* **Records drawn from a dataset**
------------------------------------------------

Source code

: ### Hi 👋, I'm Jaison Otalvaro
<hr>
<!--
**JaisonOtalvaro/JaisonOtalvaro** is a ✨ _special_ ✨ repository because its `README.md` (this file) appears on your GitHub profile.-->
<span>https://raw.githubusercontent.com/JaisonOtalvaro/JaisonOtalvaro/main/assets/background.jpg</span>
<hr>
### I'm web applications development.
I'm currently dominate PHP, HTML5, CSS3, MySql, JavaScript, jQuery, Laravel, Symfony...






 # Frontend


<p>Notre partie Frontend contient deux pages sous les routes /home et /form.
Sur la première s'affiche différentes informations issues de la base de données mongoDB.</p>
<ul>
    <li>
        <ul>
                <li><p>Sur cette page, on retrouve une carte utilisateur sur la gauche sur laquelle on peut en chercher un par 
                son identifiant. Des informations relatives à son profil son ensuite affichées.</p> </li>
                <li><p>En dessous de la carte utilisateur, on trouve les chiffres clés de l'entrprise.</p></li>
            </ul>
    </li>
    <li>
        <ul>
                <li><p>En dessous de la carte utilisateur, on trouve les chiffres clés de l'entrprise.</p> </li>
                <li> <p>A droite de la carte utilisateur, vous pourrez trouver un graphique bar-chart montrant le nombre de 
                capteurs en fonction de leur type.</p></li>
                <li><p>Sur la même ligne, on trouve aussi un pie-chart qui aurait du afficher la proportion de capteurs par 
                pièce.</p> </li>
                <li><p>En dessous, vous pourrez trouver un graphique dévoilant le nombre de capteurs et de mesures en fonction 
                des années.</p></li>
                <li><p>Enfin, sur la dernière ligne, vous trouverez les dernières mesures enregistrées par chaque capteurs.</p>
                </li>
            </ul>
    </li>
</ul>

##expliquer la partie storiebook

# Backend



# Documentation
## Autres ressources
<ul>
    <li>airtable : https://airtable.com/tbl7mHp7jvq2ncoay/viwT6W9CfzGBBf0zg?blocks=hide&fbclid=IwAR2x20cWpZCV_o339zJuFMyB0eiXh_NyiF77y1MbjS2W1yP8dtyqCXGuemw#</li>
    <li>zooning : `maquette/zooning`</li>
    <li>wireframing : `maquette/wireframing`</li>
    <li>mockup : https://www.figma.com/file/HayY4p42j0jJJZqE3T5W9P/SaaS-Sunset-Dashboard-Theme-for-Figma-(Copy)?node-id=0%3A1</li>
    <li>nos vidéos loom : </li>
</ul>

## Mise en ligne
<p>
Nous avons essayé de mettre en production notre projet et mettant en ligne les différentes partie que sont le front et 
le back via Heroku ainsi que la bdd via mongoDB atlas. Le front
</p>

------------------------------------------------

* **TASK OBJECTIVE**
Reproduce every line of the records containing the string "vous".

* **EXERCISE ANSWER**
                <li> <p>A droite de la carte utilisateur, vous pourrez trouver un graphique bar-chart montrant le nombre de 
                <li><p>En dessous, vous pourrez trouver un graphique dévoilant le nombre de capteurs et de mesures en fonction 
                <li><p>Enfin, sur la dernière ligne, vous trouverez les dernières mesures enregistrées par chaque capteurs.</p>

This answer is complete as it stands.